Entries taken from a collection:
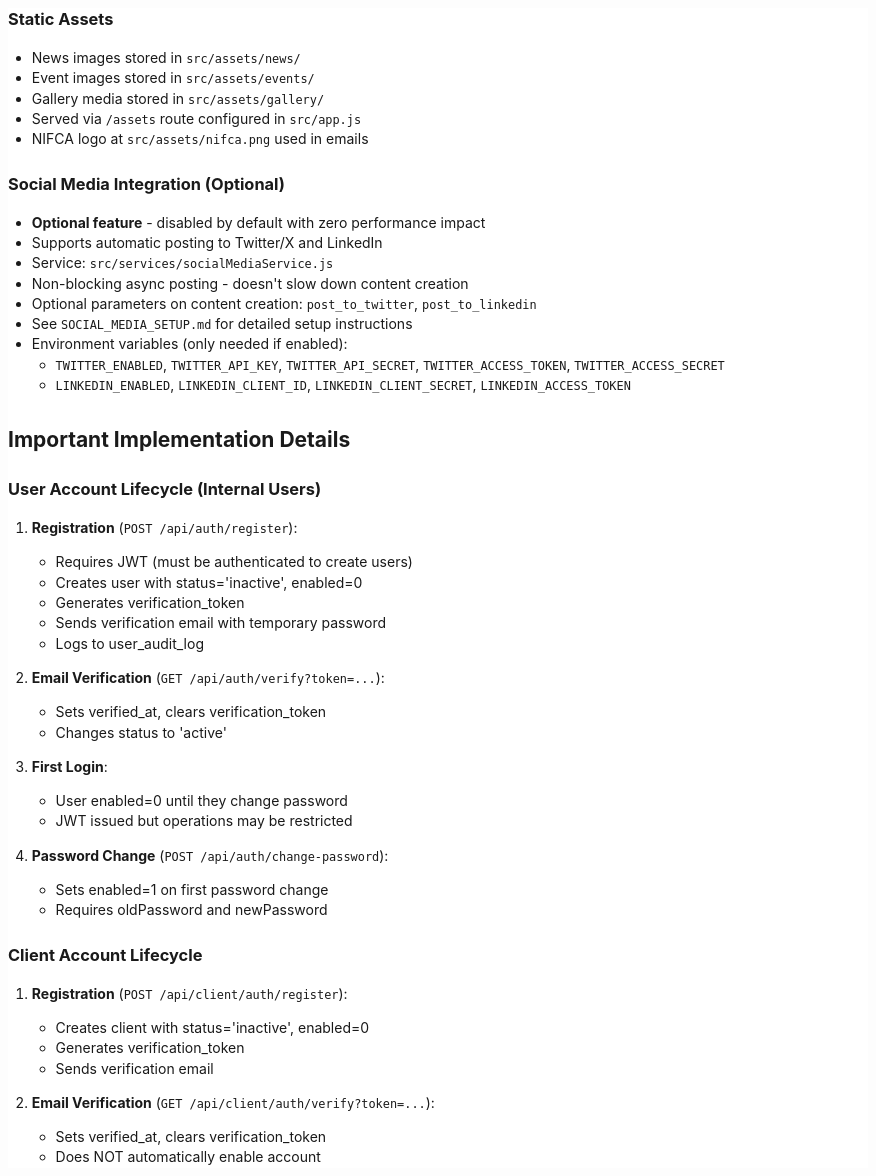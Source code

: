 ### Static Assets

- News images stored in `src/assets/news/`
- Event images stored in `src/assets/events/`
- Gallery media stored in `src/assets/gallery/`
- Served via `/assets` route configured in `src/app.js`
- NIFCA logo at `src/assets/nifca.png` used in emails

### Social Media Integration (Optional)

- **Optional feature** - disabled by default with zero performance impact
- Supports automatic posting to Twitter/X and LinkedIn
- Service: `src/services/socialMediaService.js`
- Non-blocking async posting - doesn't slow down content creation
- Optional parameters on content creation: `post_to_twitter`, `post_to_linkedin`
- See `SOCIAL_MEDIA_SETUP.md` for detailed setup instructions
- Environment variables (only needed if enabled):
  - `TWITTER_ENABLED`, `TWITTER_API_KEY`, `TWITTER_API_SECRET`, `TWITTER_ACCESS_TOKEN`, `TWITTER_ACCESS_SECRET`
  - `LINKEDIN_ENABLED`, `LINKEDIN_CLIENT_ID`, `LINKEDIN_CLIENT_SECRET`, `LINKEDIN_ACCESS_TOKEN`

## Important Implementation Details

### User Account Lifecycle (Internal Users)

1. **Registration** (`POST /api/auth/register`):
   - Requires JWT (must be authenticated to create users)
   - Creates user with status='inactive', enabled=0
   - Generates verification_token
   - Sends verification email with temporary password
   - Logs to user_audit_log

2. **Email Verification** (`GET /api/auth/verify?token=...`):
   - Sets verified_at, clears verification_token
   - Changes status to 'active'

3. **First Login**:
   - User enabled=0 until they change password
   - JWT issued but operations may be restricted

4. **Password Change** (`POST /api/auth/change-password`):
   - Sets enabled=1 on first password change
   - Requires oldPassword and newPassword

### Client Account Lifecycle

1. **Registration** (`POST /api/client/auth/register`):
   - Creates client with status='inactive', enabled=0
   - Generates verification_token
   - Sends verification email

2. **Email Verification** (`GET /api/client/auth/verify?token=...`):
   - Sets verified_at, clears verification_token
   - Does NOT automatically enable account
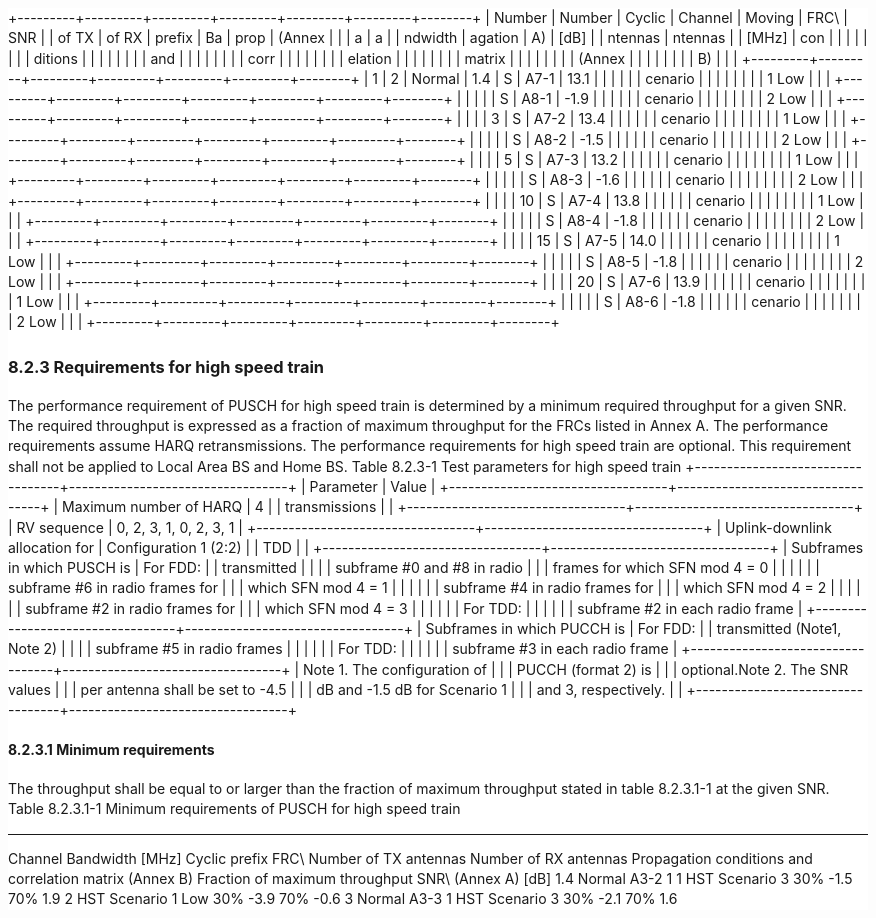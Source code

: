 +---------+---------+---------+---------+---------+---------+--------+ | Number | Number | Cyclic | Channel | Moving | FRC\ | SNR | | of TX | of RX | prefix | Ba | prop | (Annex | | | a | a | | ndwidth | agation | A) | [dB] | | ntennas | ntennas | | [MHz] | con | | | | | | | | ditions | | | | | | | | and | | | | | | | | corr | | | | | | | | elation | | | | | | | | matrix | | | | | | | | (Annex | | | | | | | | B) | | | +---------+---------+---------+---------+---------+---------+--------+ | 1 | 2 | Normal | 1.4 | S | A7-1 | 13.1 | | | | | | cenario | | | | | | | | 1 Low | | | +---------+---------+---------+---------+---------+---------+--------+ | | | | | S | A8-1 | -1.9 | | | | | | cenario | | | | | | | | 2 Low | | | +---------+---------+---------+---------+---------+---------+--------+ | | | | 3 | S | A7-2 | 13.4 | | | | | | cenario | | | | | | | | 1 Low | | | +---------+---------+---------+---------+---------+---------+--------+ | | | | | S | A8-2 | -1.5 | | | | | | cenario | | | | | | | | 2 Low | | | +---------+---------+---------+---------+---------+---------+--------+ | | | | 5 | S | A7-3 | 13.2 | | | | | | cenario | | | | | | | | 1 Low | | | +---------+---------+---------+---------+---------+---------+--------+ | | | | | S | A8-3 | -1.6 | | | | | | cenario | | | | | | | | 2 Low | | | +---------+---------+---------+---------+---------+---------+--------+ | | | | 10 | S | A7-4 | 13.8 | | | | | | cenario | | | | | | | | 1 Low | | | +---------+---------+---------+---------+---------+---------+--------+ | | | | | S | A8-4 | -1.8 | | | | | | cenario | | | | | | | | 2 Low | | | +---------+---------+---------+---------+---------+---------+--------+ | | | | 15 | S | A7-5 | 14.0 | | | | | | cenario | | | | | | | | 1 Low | | | +---------+---------+---------+---------+---------+---------+--------+ | | | | | S | A8-5 | -1.8 | | | | | | cenario | | | | | | | | 2 Low | | | +---------+---------+---------+---------+---------+---------+--------+ | | | | 20 | S | A7-6 | 13.9 | | | | | | cenario | | | | | | | | 1 Low | | | +---------+---------+---------+---------+---------+---------+--------+ | | | | | S | A8-6 | -1.8 | | | | | | cenario | | | | | | | | 2 Low | | | +---------+---------+---------+---------+---------+---------+--------+
### 8.2.3 Requirements for high speed train
The performance requirement of PUSCH for high speed train is determined by a
minimum required throughput for a given SNR. The required throughput is
expressed as a fraction of maximum throughput for the FRCs listed in Annex A.
The performance requirements assume HARQ retransmissions. The performance
requirements for high speed train are optional.
This requirement shall not be applied to Local Area BS and Home BS.
Table 8.2.3-1 Test parameters for high speed train
+----------------------------------+----------------------------------+ | Parameter | Value | +----------------------------------+----------------------------------+ | Maximum number of HARQ | 4 | | transmissions | | +----------------------------------+----------------------------------+ | RV sequence | 0, 2, 3, 1, 0, 2, 3, 1 | +----------------------------------+----------------------------------+ | Uplink-downlink allocation for | Configuration 1 (2:2) | | TDD | | +----------------------------------+----------------------------------+ | Subframes in which PUSCH is | For FDD: | | transmitted | | | | subframe #0 and #8 in radio | | | frames for which SFN mod 4 = 0 | | | | | | subframe #6 in radio frames for | | | which SFN mod 4 = 1 | | | | | | subframe #4 in radio frames for | | | which SFN mod 4 = 2 | | | | | | subframe #2 in radio frames for | | | which SFN mod 4 = 3 | | | | | | For TDD: | | | | | | subframe #2 in each radio frame | +----------------------------------+----------------------------------+ | Subframes in which PUCCH is | For FDD: | | transmitted (Note1, Note 2) | | | | subframe #5 in radio frames | | | | | | For TDD: | | | | | | subframe #3 in each radio frame | +----------------------------------+----------------------------------+ | Note 1. The configuration of | | | PUCCH (format 2) is | | | optional.Note 2. The SNR values | | | per antenna shall be set to -4.5 | | | dB and -1.5 dB for Scenario 1 | | | and 3, respectively. | | +----------------------------------+----------------------------------+
#### 8.2.3.1 Minimum requirements
The throughput shall be equal to or larger than the fraction of maximum
throughput stated in table 8.2.3.1-1 at the given SNR.
Table 8.2.3.1-1 Minimum requirements of PUSCH for high speed train
* * *
Channel Bandwidth [MHz] Cyclic prefix FRC\ Number of TX antennas Number of RX
antennas Propagation conditions and correlation matrix (Annex B) Fraction of
maximum throughput SNR\ (Annex A) [dB]
1.4 Normal A3-2 1 1 HST Scenario 3 30% -1.5
                                                                                                                                                                    70%                              1.9
                                                                                  2                       HST Scenario 1 Low                                        30%                              -3.9
                                                                                                                                                                    70%                              -0.6
3 Normal A3-3 1 HST Scenario 3 30% -2.1
                                                                                                                                                                    70%                              1.6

WHAT IS BEING ASKED =
Give the number of lines in the entries that include the string "Creates", and nothing else.

RESPONSE AREA =
2